I own it. I've only looked through his section on capital punishment, but it was excellent in presenting both sides fairly. In fact, I was surprised that he came to the position that he did because he presented the other side so well.


----------



## caddy (Oct 3, 2007)

No, but I did read his book on book _Introduction to Philosophy: A Christian Perspective. _Good book.

Then I read his book, _Chosen but Free_ and thought it was pretty well reasoned till I read White's Critique of the Book _The Potter's Freedom_ where White systematically dismantled him.


----------



## Jim Johnston (Oct 3, 2007)

Spear Dane said:


> I just ordered (very cheaply) Geisler's book on ethics. The structure of it looks good. He deals with ethics in a systematic fashion. The negative part is...well...



Yes. 

He's a hierarchialist (or, graded absolutism). That is, when in an ethical dilemma, do the greater of two goods (or, is it the lesser of two _evils_?!). So, if the Nazis come to your door and ask where you're hiding the Jews, it is better to save a life than to break the 9th commandment. So, you do the "lesser sin." Conversly, I'd say that it is not a violation of the 9th commandment to deceive the Nazis in that situation (and of course, the great John Murray would disagree with me here. He thought Rahab did an immoral act in lying to hide the spies). So, if you're not a graded absolutist, then there'll be some disagreement here.

Also, it seems he leans a bit to heavy toward the deontologist side of things. If you like the triperspectival approach, viz., Frame and Bahnsen, then you won't like the de-emphasis on teleological and existential justifications for moral acts.

He also offers some standard ( and rather dusty, In my humble opinion) critiques of non-Christian approaches to ethics, viz., utilitarianism, relativism, etc. (Contrary to Don (Elnwood), I'd say Geisler erected some seriously strawy straw-men, too. But, I always say to get info from the horses mouth, anyway.
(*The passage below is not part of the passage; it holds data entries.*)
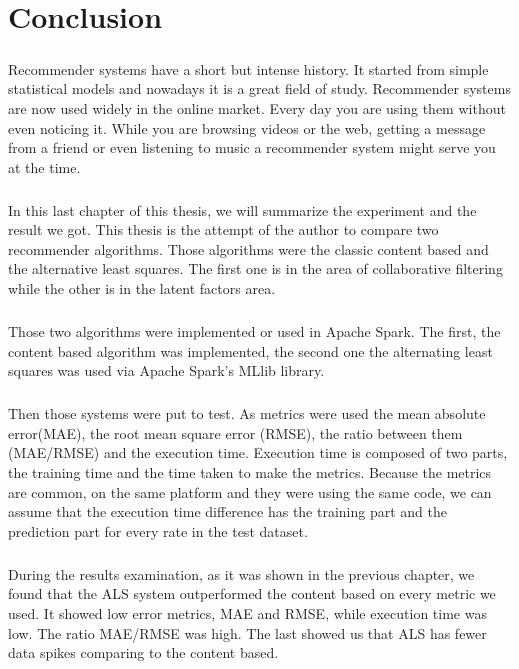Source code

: \newpage
\chapter{Conclusion}
\paragraph{}Recommender systems have a short but intense history. It started from simple statistical models and nowadays it is a great field of study. Recommender systems are now used widely in the online market. Every day you are using them without even noticing it. While you are browsing videos or the web, getting a message from a friend or even listening to music a recommender system might serve you at the time.

\paragraph{} In this last chapter of this thesis, we will summarize the experiment and the result we got. This thesis is the attempt of the author to compare two recommender algorithms. Those algorithms were the classic content based and the alternative least squares. The first one is in the area of collaborative filtering while the other is in the latent factors area.

\paragraph{} Those two algorithms were implemented or used in Apache Spark. The first, the content based algorithm was implemented, the second one the alternating least squares was used via Apache Spark's MLlib library.

\paragraph{} Then those systems were put to test. As metrics were used the mean absolute error(MAE), the root mean square error (RMSE), the ratio between them (MAE/RMSE) and the execution time. Execution time is composed of two parts, the training time and the time taken to make the metrics. Because the metrics are common, on the same platform and they were using the same code, we can assume that the execution time difference has the training part and the prediction part for every rate in the test dataset.

\paragraph{} During the results examination, as it was shown in the previous chapter, we found that the ALS system outperformed the content based on every metric we used. It showed low error metrics, MAE and RMSE, while execution time was low. The ratio MAE/RMSE was high. The last showed us that ALS has fewer data spikes comparing to the content based.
If you're strictly going to a Geisler or a Bahnsen to get your presentation of non-Christian positions, I'd say you're going to end up in trouble when you actually meet the real deal one day.) I actually like some of Russ Shaefer-Landau's critiques of those ethical systems (see his Moral Realism). He's a non-naturalist realist, and a non-Christian, but nevertheless, he makes for good plundering the Egyptian material.

Lastly, even though there's disagreement here too, I like Robert Adam's "Finite and Infinite Goods: _A Framework for Ethics_." If you think 'virture' belongs in a justification for ethics, you might like this.


----------



## aleksanderpolo (Oct 3, 2007)

> If you're strictly going to a Geisler or a Bahnsen to get your presentation of non-Christian positions, I'd say you're going to end up in trouble when you actually meet the real deal one day



Paul, can you elaborate it a bit more for someone who is just starting to get into Bahnsen? Thanks.


----------



## RamistThomist (Oct 3, 2007)

I am taking Pastoral and Social Ethics with the late Harold OJ Brown. He interacts with Geisler. My ethical format isn't as clearly defined. I am generally theonomic but I try to interact with natural law theorists. Some of what they say is good, some I am not persuaded. 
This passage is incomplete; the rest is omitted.